Imagine you are sitting on a farm and then suddenly a bull start running towards you.
What would you do? Easy “I would just get out of the way” you would say. Well how about now?
If it’s not clear it’s a herd of raging bulls. Unless you have extreme luck you would likely be trampled. That's the exact situation of the server when any hot key expires in our system cache and suddenly thousands of requests hit our server, missing the cache and directly hammering the database. As a result, the database becomes overwhelmed, eventually causing it to crash and bringing down entire system. This is commonly known as “thundering herd” problem.
To prevent this issue, we use several caching strategies:
Jitter on TTL
Mutex
Stale while revalidating
Cache Warming
Jitter on TTL
In context of caching, jitter refers to introducing a random variation in the expiration time of the cache. This is done to ensure that all cached item instead expiring at the exact same time they expire at the slight different time due to added jitter.
Mutex
When a cached item expires and multiple requests try to fetch it at the same time then a mutex lock ensure that only one of those requests go to database to recompute it's value and fill the cache while all the other requests either wait or server stale them.
Stale while revalidating
It serves the cache content immediately to the users (even if it's immediately expired) while simultaneously updating the cache with new data in the background.

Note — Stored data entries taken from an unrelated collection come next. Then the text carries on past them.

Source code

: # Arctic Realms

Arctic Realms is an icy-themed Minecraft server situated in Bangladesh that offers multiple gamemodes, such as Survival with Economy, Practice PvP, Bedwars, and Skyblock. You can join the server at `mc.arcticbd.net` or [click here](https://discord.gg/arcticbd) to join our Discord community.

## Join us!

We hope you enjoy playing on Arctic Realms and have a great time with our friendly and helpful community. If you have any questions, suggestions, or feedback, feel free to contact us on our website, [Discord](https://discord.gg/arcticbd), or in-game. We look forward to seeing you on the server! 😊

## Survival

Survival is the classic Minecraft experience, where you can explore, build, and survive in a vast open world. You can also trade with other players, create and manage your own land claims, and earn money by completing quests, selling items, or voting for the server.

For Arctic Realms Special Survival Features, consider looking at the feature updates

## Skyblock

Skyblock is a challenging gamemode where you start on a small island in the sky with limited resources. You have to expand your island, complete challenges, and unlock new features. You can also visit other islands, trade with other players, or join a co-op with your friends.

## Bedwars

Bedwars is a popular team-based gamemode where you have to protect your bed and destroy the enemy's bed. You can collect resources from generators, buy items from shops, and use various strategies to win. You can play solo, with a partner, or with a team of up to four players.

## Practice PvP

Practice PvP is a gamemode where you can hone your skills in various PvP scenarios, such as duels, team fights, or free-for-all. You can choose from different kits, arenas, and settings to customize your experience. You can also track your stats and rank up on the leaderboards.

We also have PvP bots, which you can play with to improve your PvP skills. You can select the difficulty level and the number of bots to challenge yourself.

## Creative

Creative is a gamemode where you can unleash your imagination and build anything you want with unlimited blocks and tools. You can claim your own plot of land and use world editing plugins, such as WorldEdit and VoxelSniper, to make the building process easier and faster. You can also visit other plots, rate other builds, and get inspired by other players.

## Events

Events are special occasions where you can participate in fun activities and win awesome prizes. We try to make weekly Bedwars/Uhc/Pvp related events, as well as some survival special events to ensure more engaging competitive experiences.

It introduces the three different stages for cached content:
Fresh: content that has been recently cached, and is good to serve to users
Stale: content that is expired but still acceptable temporarily.
Rotten: content too old to be trusted.
Two variables define the boundaries between these states:
max-age: this sets the limit between fresh and stale. Requests older than this age trigger a cache update.
stale-while-revalidate: this sets the limit between stale and rotten. Only requests older than this age are fulfilled direct from the database or origin.
Cache-Control: max-age=60, stale-while-revalidate=300
This means that:
if the cache contents are less than 60 seconds old, just serve cached content with no further action.
if the contents are older than 60 seconds, then for the next 300 seconds, we can display cached content if requested, but quietly update the cache for the next visit.
if the contents are older than 360 seconds, ignore the cache contents, serve content direct from origin, and update the cache as well.
Cache Warming
Cache warming means preloading data into the cache before real user request it in order to reduce sudden database spikes if multiple users request it at the exact same time.